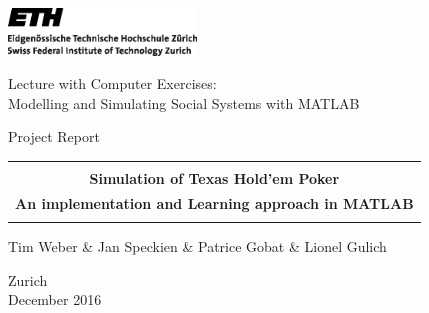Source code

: 
\thispagestyle{empty}

\begin{center}
\includegraphics[width=5cm]{ETHlogo.eps}

\bigskip


\bigskip


\bigskip


\LARGE{ 	Lecture with Computer Exercises:\\ }
\LARGE{ Modelling and Simulating Social Systems with MATLAB\\}

\bigskip

\bigskip

\small{Project Report}\\

\bigskip

\bigskip

\bigskip

\bigskip


\begin{tabular}{|c|}
\hline
\\
\textbf{\LARGE{Simulation of Texas Hold'em Poker}}\\
\textbf{\LARGE{An implementation and Learning approach in MATLAB }}\\
\\
\hline
\end{tabular}
\bigskip

\bigskip

\bigskip

\LARGE{Tim Weber \& Jan Speckien \& Patrice Gobat \& Lionel Gulich}



\bigskip

\bigskip

\bigskip

\bigskip

\bigskip

\bigskip

\bigskip

\bigskip

Zurich\\
December 2016\\

\end{center}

> [Your assignment]:
If a line of the data holds the string "textbf", count it. Then state the total and nothing more.

> [Exercise output]:
2